▶ Task instructions
Determine the number of lines in the entries below in which the word "documentclass" appears, and reply with that number only.

+++ Task data +++

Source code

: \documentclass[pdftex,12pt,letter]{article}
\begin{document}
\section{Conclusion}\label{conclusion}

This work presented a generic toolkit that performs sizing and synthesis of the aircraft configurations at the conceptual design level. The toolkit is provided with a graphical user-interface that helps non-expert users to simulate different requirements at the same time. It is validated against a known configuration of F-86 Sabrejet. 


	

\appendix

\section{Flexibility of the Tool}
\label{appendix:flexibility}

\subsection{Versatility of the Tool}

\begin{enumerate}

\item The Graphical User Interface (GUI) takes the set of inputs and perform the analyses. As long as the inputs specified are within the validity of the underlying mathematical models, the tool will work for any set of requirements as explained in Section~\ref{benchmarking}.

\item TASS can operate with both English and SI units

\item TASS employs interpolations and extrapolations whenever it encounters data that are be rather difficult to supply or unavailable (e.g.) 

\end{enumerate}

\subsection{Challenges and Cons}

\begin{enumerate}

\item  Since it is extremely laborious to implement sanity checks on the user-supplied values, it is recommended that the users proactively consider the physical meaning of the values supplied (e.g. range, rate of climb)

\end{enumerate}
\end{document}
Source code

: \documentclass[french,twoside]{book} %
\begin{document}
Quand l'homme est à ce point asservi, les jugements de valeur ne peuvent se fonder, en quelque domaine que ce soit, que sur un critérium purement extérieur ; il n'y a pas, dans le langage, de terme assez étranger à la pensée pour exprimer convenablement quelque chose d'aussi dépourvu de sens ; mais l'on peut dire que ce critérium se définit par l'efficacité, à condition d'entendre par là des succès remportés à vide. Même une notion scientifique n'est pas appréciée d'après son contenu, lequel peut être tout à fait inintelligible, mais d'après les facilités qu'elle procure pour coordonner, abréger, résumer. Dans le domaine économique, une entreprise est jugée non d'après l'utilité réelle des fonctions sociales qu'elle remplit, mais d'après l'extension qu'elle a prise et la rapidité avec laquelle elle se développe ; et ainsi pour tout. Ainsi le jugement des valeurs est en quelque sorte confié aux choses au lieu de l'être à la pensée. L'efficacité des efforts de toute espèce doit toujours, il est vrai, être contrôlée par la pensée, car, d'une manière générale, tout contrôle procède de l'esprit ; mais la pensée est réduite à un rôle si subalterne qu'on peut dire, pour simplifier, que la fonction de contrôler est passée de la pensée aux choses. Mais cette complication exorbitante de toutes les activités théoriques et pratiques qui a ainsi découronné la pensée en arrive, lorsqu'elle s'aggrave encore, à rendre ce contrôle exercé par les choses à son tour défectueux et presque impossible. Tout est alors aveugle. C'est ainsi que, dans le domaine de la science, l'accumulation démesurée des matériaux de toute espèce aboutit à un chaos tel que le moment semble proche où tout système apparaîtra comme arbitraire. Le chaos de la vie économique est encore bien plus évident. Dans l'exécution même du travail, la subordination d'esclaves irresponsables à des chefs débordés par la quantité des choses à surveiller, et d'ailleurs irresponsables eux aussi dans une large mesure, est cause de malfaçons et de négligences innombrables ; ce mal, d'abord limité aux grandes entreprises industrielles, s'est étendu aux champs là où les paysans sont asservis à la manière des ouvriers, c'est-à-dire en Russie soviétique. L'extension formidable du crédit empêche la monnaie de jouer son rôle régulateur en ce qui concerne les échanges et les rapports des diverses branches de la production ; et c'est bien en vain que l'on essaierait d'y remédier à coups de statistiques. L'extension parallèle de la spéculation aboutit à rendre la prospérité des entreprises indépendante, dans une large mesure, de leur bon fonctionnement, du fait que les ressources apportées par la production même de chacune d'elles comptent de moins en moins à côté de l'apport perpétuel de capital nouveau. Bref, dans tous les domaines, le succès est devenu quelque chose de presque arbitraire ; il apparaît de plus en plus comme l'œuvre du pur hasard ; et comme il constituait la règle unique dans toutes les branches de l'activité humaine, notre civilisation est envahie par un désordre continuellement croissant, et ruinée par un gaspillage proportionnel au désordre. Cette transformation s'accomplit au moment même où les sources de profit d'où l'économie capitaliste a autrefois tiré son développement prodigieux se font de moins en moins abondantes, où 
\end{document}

+++

▶ Task response
2